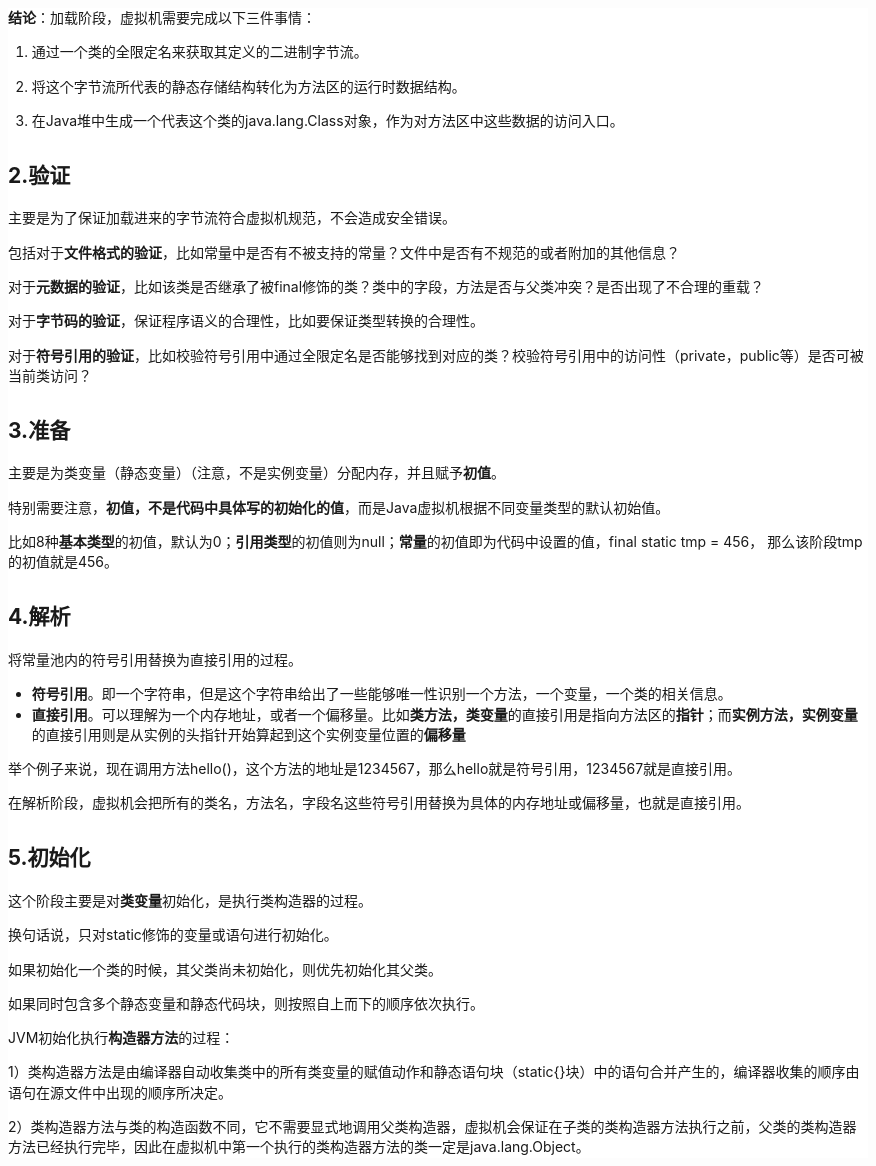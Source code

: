 **结论**：加载阶段，虚拟机需要完成以下三件事情：

1. 通过一个类的全限定名来获取其定义的二进制字节流。

2. 将这个字节流所代表的静态存储结构转化为方法区的运行时数据结构。

3. 在Java堆中生成一个代表这个类的java.lang.Class对象，作为对方法区中这些数据的访问入口。

## **2.验证**

主要是为了保证加载进来的字节流符合虚拟机规范，不会造成安全错误。

包括对于**文件格式的验证**，比如常量中是否有不被支持的常量？文件中是否有不规范的或者附加的其他信息？

对于**元数据的验证**，比如该类是否继承了被final修饰的类？类中的字段，方法是否与父类冲突？是否出现了不合理的重载？

对于**字节码的验证**，保证程序语义的合理性，比如要保证类型转换的合理性。

对于**符号引用的验证**，比如校验符号引用中通过全限定名是否能够找到对应的类？校验符号引用中的访问性（private，public等）是否可被当前类访问？

## **3.准备**

主要是为类变量（静态变量）（注意，不是实例变量）分配内存，并且赋予**初值**。

特别需要注意，**初值，不是代码中具体写的初始化的值**，而是Java虚拟机根据不同变量类型的默认初始值。

比如8种**基本类型**的初值，默认为0；**引用类型**的初值则为null；**常量**的初值即为代码中设置的值，final static tmp = 456， 那么该阶段tmp的初值就是456。



## **4.解析**

将常量池内的符号引用替换为直接引用的过程。

- **符号引用**。即一个字符串，但是这个字符串给出了一些能够唯一性识别一个方法，一个变量，一个类的相关信息。
- **直接引用**。可以理解为一个内存地址，或者一个偏移量。比如**类方法，类变量**的直接引用是指向方法区的**指针**；而**实例方法，实例变量**的直接引用则是从实例的头指针开始算起到这个实例变量位置的**偏移量**

举个例子来说，现在调用方法hello()，这个方法的地址是1234567，那么hello就是符号引用，1234567就是直接引用。

在解析阶段，虚拟机会把所有的类名，方法名，字段名这些符号引用替换为具体的内存地址或偏移量，也就是直接引用。



## **5.初始化**

这个阶段主要是对**类变量**初始化，是执行类构造器的过程。

换句话说，只对static修饰的变量或语句进行初始化。

如果初始化一个类的时候，其父类尚未初始化，则优先初始化其父类。

如果同时包含多个静态变量和静态代码块，则按照自上而下的顺序依次执行。

JVM初始化执行**构造器方法**的过程：

1）类构造器方法是由编译器自动收集类中的所有类变量的赋值动作和静态语句块（static{}块）中的语句合并产生的，编译器收集的顺序由语句在源文件中出现的顺序所决定。

2）类构造器方法与类的构造函数不同，它不需要显式地调用父类构造器，虚拟机会保证在子类的类构造器方法执行之前，父类的类构造器方法已经执行完毕，因此在虚拟机中第一个执行的类构造器方法的类一定是java.lang.Object。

What you have to do: If a line of the records above holds the word "lang", show it.

Answer section:
3. 在Java堆中生成一个代表这个类的java.lang.Class对象，作为对方法区中这些数据的访问入口。
2）类构造器方法与类的构造函数不同，它不需要显式地调用父类构造器，虚拟机会保证在子类的类构造器方法执行之前，父类的类构造器方法已经执行完毕，因此在虚拟机中第一个执行的类构造器方法的类一定是java.lang.Object。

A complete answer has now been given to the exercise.